RECORDS FOR THIS EXERCISE below:

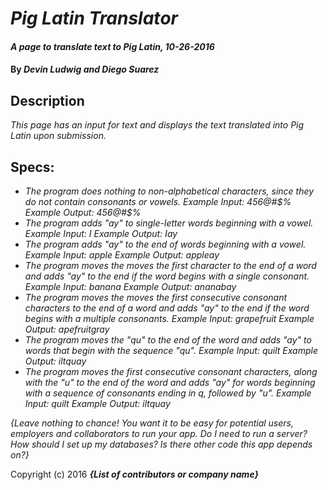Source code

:# _Pig Latin Translator_

#### _A page to translate text to Pig Latin, 10-26-2016_

#### By _**Devin Ludwig and Diego Suarez**_

## Description

_This page has an input for text and displays the text translated into Pig Latin upon submission._

## Specs:

* _The program does nothing to non-alphabetical characters, since they do not contain consonants or vowels.
  Example Input: 456@#$%
  Example Output: 456@#$%_
* _The program adds "ay" to single-letter words beginning with a vowel.
Example Input: I
Example Output: Iay_
* _The program adds "ay" to the end of words beginning with a vowel.
Example Input: apple
Example Output: appleay_
* _The program moves the moves the first character to the end of a word and adds "ay" to the end if the word begins with a single consonant.
Example Input: banana
Example Output: ananabay_
* _The program moves the moves the first consecutive consonant characters to the end of a word and adds "ay" to the end if the word begins with a multiple consonants.
Example Input: grapefruit
Example Output: apefruitgray_
* _The program moves the "qu" to the end of the word and adds "ay" to words that begin with the sequence "qu".
Example Input: quilt
Example Output: iltquay_
* _The program moves the first consecutive consonant characters, along with the "u" to the end of the word and adds "ay" for words beginning with a sequence of consonants ending in q, followed by "u".
Example Input: quilt
Example Output: iltquay_



_{Leave nothing to chance! You want it to be easy for potential users, employers and collaborators to run your app. Do I need to run a server? How should I set up my databases? Is there other code this app depends on?}_


Copyright (c) 2016 **_{List of contributors or company name}_**
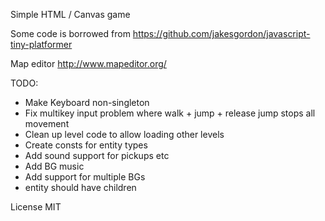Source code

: Simple HTML / Canvas game

Some code is borrowed from https://github.com/jakesgordon/javascript-tiny-platformer

Map editor http://www.mapeditor.org/


TODO:
- Make Keyboard non-singleton
- Fix multikey input problem where walk + jump + release jump stops all movement
- Clean up level code to allow loading other levels
- Create consts for entity types
- Add sound support for pickups etc
- Add BG music
- Add support for multiple BGs
- entity should have children 
 
License MIT
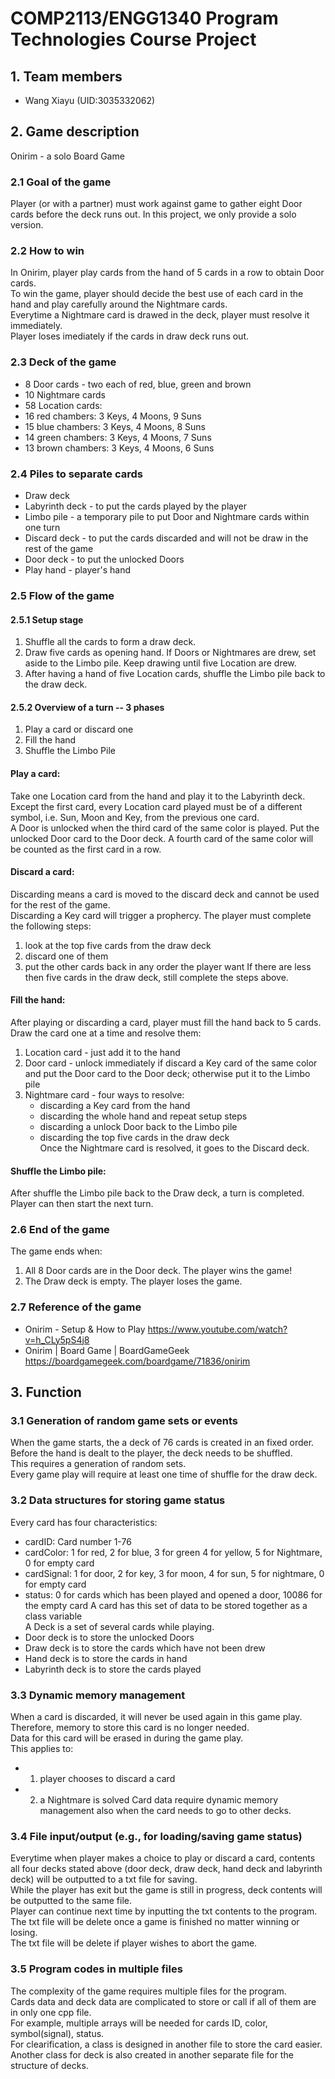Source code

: # COMP2113/ENGG1340 Program Technologies Course Project

## 1. Team members
- Wang Xiayu (UID:3035332062)
## 2. Game description
Onirim - a solo Board Game
### 2.1 Goal of the game
Player (or with a partner) must work against game to gather eight Door cards before the deck runs out. In this project, we only provide a solo version. 
### 2.2 How to win
In Onirim, player play cards from the hand of 5 cards in a row to obtain Door cards.</br>
To win the game, player should decide the best use of each card in the hand and play carefully around the Nightmare cards.</br>
Everytime a Nightmare card is drawed in the deck, player must resolve it immediately. </br>
Player loses imediately if the cards in draw deck runs out.</br>
### 2.3 Deck of the game
- 8 Door cards - two each of red, blue, green and brown
- 10 Nightmare cards
- 58 Location cards:
- 16 red chambers: 3 Keys, 4 Moons, 9 Suns
- 15 blue chambers: 3 Keys, 4 Moons, 8 Suns
- 14 green chambers: 3 Keys, 4 Moons, 7 Suns
- 13 brown chambers: 3 Keys, 4 Moons, 6 Suns
### 2.4 Piles to separate cards
- Draw deck
- Labyrinth deck	- to put the cards played by the player
- Limbo pile 		- a temporary pile to put Door and Nightmare cards within one turn
- Discard deck 		- to put the cards discarded and will not be draw in the rest of the game
- Door deck		- to put the unlocked Doors
- Play hand		- player's hand
### 2.5 Flow of the game
#### 2.5.1 Setup stage
1. Shuffle all the cards to form a draw deck.
2. Draw five cards as opening hand. If Doors or Nightmares are drew, set aside to the Limbo pile. Keep drawing until five Location are drew.
3. After having a hand of five Location cards, shuffle the Limbo pile back to the draw deck.
#### 2.5.2 Overview of a turn -- 3 phases
1. Play a card or discard one
2. Fill the hand
3. Shuffle the Limbo Pile
#### **Play a card:**
Take one Location card from the hand and play it to the Labyrinth deck.</br>
Except the first card, every Location card played must be of a different symbol, i.e. Sun, Moon and Key, from the previous one card.</br>
A Door is unlocked when the third card of the same color is played. Put the unlocked Door card to the Door deck. A fourth card of the same color will be counted as the first card in a row. </br>
#### **Discard a card:** 
Discarding means a card is moved to the discard deck and cannot be used for the rest of the game.</br>
Discarding a Key card will trigger a prophercy. The player must complete the following steps:</br>
1. look at the top five cards from the draw deck
2. discard one of them 
3. put the other cards back in any order the player want
If there are less then five cards in the draw deck, still complete the steps above.</br>
#### **Fill the hand:**
After playing or discarding a card, player must fill the hand back to 5 cards.</br>
Draw the card one at a time and resolve them:</br>
1. Location card - just add it to the hand</br>
2. Door card - unlock immediately if discard a Key card of the same color and put the Door card to the Door deck; otherwise put it to the Limbo pile </br>
3. Nightmare card - four ways to resolve:
   - discarding a Key card from the hand</br>
   - discarding the whole hand and repeat setup steps</br>
   - discarding a unlock Door back to the Limbo pile</br>
   - discarding the top five cards in the draw deck</br>
Once the Nightmare card is resolved, it goes to the Discard deck.</br>

#### **Shuffle the Limbo pile:**
After shuffle the Limbo pile back to the Draw deck, a turn is completed. Player can then start the next turn.
	
### 2.6 End of the game
The game ends when:</br>
1. All 8 Door cards are in the Door deck. The player wins the game!</br>
2. The Draw deck is empty. The player loses the game.</br>

### 2.7 Reference of the game
- Onirim - Setup & How to Play https://www.youtube.com/watch?v=h_CLy5pS4j8
- Onirim | Board Game | BoardGameGeek https://boardgamegeek.com/boardgame/71836/onirim

## 3. Function
### 3.1 Generation of random game sets or events
When the game starts, the a deck of 76 cards is created in an fixed order. </br>
Before the hand is dealt to the player, the deck needs to be shuffled. </br>
This requires a generation of random sets.</br>
Every game play will require at least one time of shuffle for the draw deck.</br>
### 3.2 Data structures for storing game status
Every card has four characteristics:</br>
- cardID: Card number 1-76
- cardColor: 1 for red, 2 for blue, 3 for green 4 for yellow, 5 for Nightmare, 0 for empty card 
- cardSignal: 1 for door, 2 for key, 3 for moon, 4 for sun, 5 for nightmare, 0 for empty card
- status: 0 for cards which has been played and opened a door, 10086 for the empty card
A card has this set of data to be stored together as a class variable</br>
A Deck is a set of several cards while playing.</br>
- Door deck is to store the unlocked Doors
- Draw deck is to store the cards which have not been drew
- Hand deck is to store the cards in hand
- Labyrinth deck is to store the cards played
### 3.3 Dynamic memory management
When a card is discarded, it will never be used again in this game play.</br>
Therefore, memory to store this card is no longer needed.</br>
Data for this card will be erased in during the game play.</br>
This applies to: </br>
- 1) player chooses to discard a card
- 2) a Nightmare is solved
Card data require dynamic memory management also when the card needs to go to other decks.</br>
### 3.4 File input/output (e.g., for loading/saving game status)
Everytime when player makes a choice to play or discard a card, contents all four decks stated above (door deck, draw deck, hand deck and labyrinth deck) will be outputted to a txt file for saving.</br>
While the player has exit but the game is still in progress, deck contents will be outputted to the same file.</br>
Player can continue next time by inputting the txt contents to the program.</br>
The txt file will be delete once a game is finished no matter winning or losing.</br>
The txt file will be delete if player wishes to abort the game.</br>
### 3.5 Program codes in multiple files
The complexity of the game requires multiple files for the program.</br>
Cards data and deck data are complicated to store or call if all of them are in only one cpp file.</br>
For example, multiple arrays will be needed for cards ID, color, symbol(signal), status.</br>
For clearification, a class is designed in another file to store the card easier.</br>
Another class for deck is also created in another separate file for the structure of decks.</br>

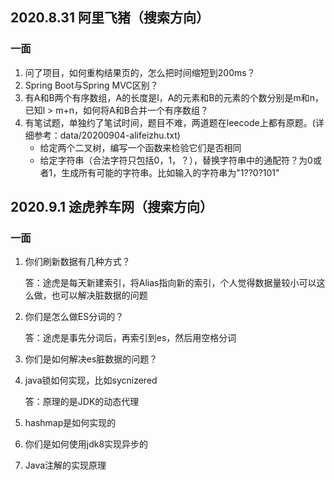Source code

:## 2020.8.31 阿里飞猪（搜索方向）

### 一面

1. 问了项目，如何重构结果页的，怎么把时间缩短到200ms？
2. Spring Boot与Spring MVC区别？
3. 有A和B两个有序数组，A的长度是l，A的元素和B的元素的个数分别是m和n，已知l > m+n，如何将A和B合并一个有序数组？
4. 有笔试题，单独约了笔试时间，题目不难，两道题在leecode上都有原题。(详细参考：data/20200904-alifeizhu.txt)
   - 给定两个二叉树，编写一个函数来检验它们是否相同
   - 给定字符串（合法字符只包括0，1，？），替换字符串中的通配符？为0或者1，生成所有可能的字符串。比如输入的字符串为"1??0?101"

## 2020.9.1 途虎养车网（搜索方向）

### 一面

1. 你们刷新数据有几种方式？

   答：途虎是每天新建索引，将Alias指向新的索引，个人觉得数据量较小可以这么做，也可以解决脏数据的问题

2. 你们是怎么做ES分词的？

   答：途虎是事先分词后，再索引到es，然后用空格分词

3. 你们是如何解决es脏数据的问题？

4. java锁如何实现，比如sycnizered

   答：原理的是JDK的动态代理

5. hashmap是如何实现的

6. 你们是如何使用jdk8实现异步的

7. Java注解的实现原理

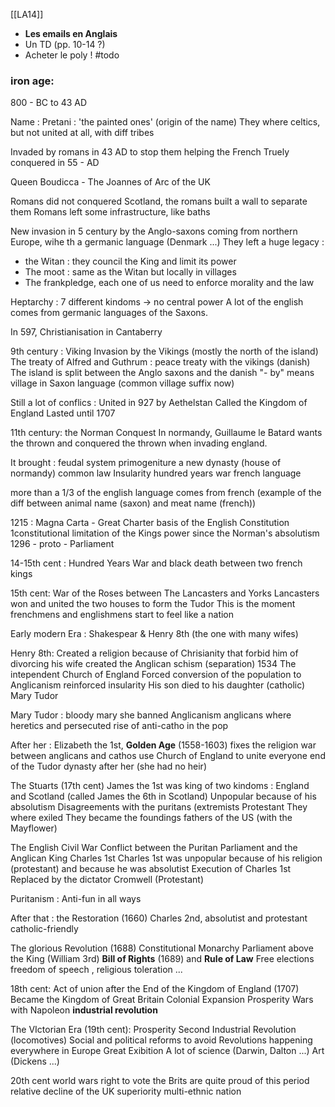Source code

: [[LA14]]
- **Les emails en Anglais**
- Un TD (pp. 10-14 ?)
- Acheter le poly ! #todo

### iron age:
800 - BC to 43 AD

Name : Pretani : 'the painted ones' (origin of the name)
They where celtics, but not united at all, with diff tribes

Invaded by romans in 43 AD to stop them helping the French 
Truely conquered in 55 - AD

Queen Boudicca  - The Joannes of Arc of the UK

Romans did not conquered Scotland, the romans built a wall to separate them
Romans left some infrastructure, like baths

New invasion in 5 century by the Anglo-saxons coming from northern Europe, wihe th a germanic language (Denmark ...)
They left a huge legacy :
- the Witan : they council the King and limit its power
- The moot : same as the Witan but locally in villages
- The frankpledge, each one of us need to enforce morality and the law
 

 Heptarchy :  7 different kindoms -> no central power
 A lot of the english comes from germanic languages of the Saxons.
 
In 597, Christianisation in Cantaberry

9th century : Viking Invasion by the Vikings (mostly the north of the island)
The treaty of Alfred and Guthrum : peace treaty with the vikings (danish)
	The island is split between the Anglo saxons and the danish
	"- by" means village in Saxon language (common village suffix now)

Still a lot of conflics :
	United in 927 by Aethelstan
	Called the Kingdom of England
	Lasted until 1707

11th century: the Norman Conquest
In normandy, Guillaume le Batard wants the thrown and conquered the thrown when invading england.

It brought :
	feudal system
	primogeniture
	a new dynasty (house of normandy)
	common law
	Insularity
	hundred years war
	french language

more than a 1/3 of the english language comes from french (example of the diff between animal name (saxon) and meat name (french))

1215 : Magna Carta - Great Charter 
	basis of the English Constitution
	1constitutional limitation of the Kings power since the Norman's absolutism
1296 - proto - Parliament

14-15th cent : Hundred Years War and black death
	between two french kings

15th cent: War of the Roses
	between The Lancasters and Yorks
	Lancasters won and united the two houses to form the Tudor
	This is the moment frenchmens and englishmens start to feel like a nation

Early modern Era : Shakespear & Henry 8th (the one with many wifes)

Henry  8th:
	Created a religion because of Chrisianity that forbid him of divorcing his wife
	created the Anglican schism (separation) 1534
	The intependent Church of England
	Forced conversion of the population to Anglicanism 
		reinforced insularity
	His son died to his daughter (catholic) Mary Tudor 

Mary Tudor : bloody mary
	she banned Anglicanism
	anglicans where heretics and persecuted
	rise of anti-catho in the pop

After her : Elizabeth the 1st, **Golden Age** (1558-1603)
	fixes the religion war between anglicans and cathos
	use Church of England to unite everyone
	end of the Tudor dynasty after her (she had no heir)

The Stuarts (17th cent)
	James the 1st was king of two kindoms : England and Scotland (called James the 6th in Scotland)
	Unpopular because of his absolutism
	Disagreements with the puritans (extremists Protestant
		They where exiled
		They became the foundings fathers of the US (with the Mayflower)

The English Civil War
	Conflict between the Puritan Parliament and the Anglican King Charles 1st
	Charles 1st was unpopular because of his religion (protestant) and because he was absolutist
	Execution of Charles 1st
	Replaced by the dictator Cromwell (Protestant)

Puritanism : Anti-fun in all ways

After that : the Restoration (1660)
	Charles 2nd, absolutist and protestant catholic-friendly

The glorious Revolution (1688)
	Constitutional Monarchy
	Parliament above the King (William 3rd)
	**Bill of Rights** (1689) and **Rule of Law**
		Free elections
		freedom of speech , religious toleration ...

18th cent:
	Act of union after the End of the Kingdom of England (1707)
	Became the Kingdom of Great Britain
	Colonial Expansion
	Prosperity
	Wars with Napoleon
	**industrial revolution**

The VIctorian Era (19th cent):
	Prosperity 
	Second Industrial Revolution (locomotives)
	Social and political reforms to avoid Revolutions happening everywhere in Europe
	Great Exibition
	A lot of science (Darwin, Dalton ...)
	Art (Dickens ...)

20th cent 
	world wars
	right to vote
	the Brits are quite proud of this period
	relative decline of the UK superiority
	multi-ethnic nation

End of RECORDS FOR THIS EXERCISE.

* _PROMPT_
Nothing but the lines from the top of the data above through the line containing "Example Output: appleay_" should be output, exactly as written and without the pictures.

* _RESULT OF THIS TASK_
Source code

:# _Pig Latin Translator_

#### _A page to translate text to Pig Latin, 10-26-2016_

#### By _**Devin Ludwig and Diego Suarez**_

## Description

_This page has an input for text and displays the text translated into Pig Latin upon submission._

## Specs:

* _The program does nothing to non-alphabetical characters, since they do not contain consonants or vowels.
  Example Input: 456@#$%
  Example Output: 456@#$%_
* _The program adds "ay" to single-letter words beginning with a vowel.
Example Input: I
Example Output: Iay_
* _The program adds "ay" to the end of words beginning with a vowel.
Example Input: apple
Example Output: appleay_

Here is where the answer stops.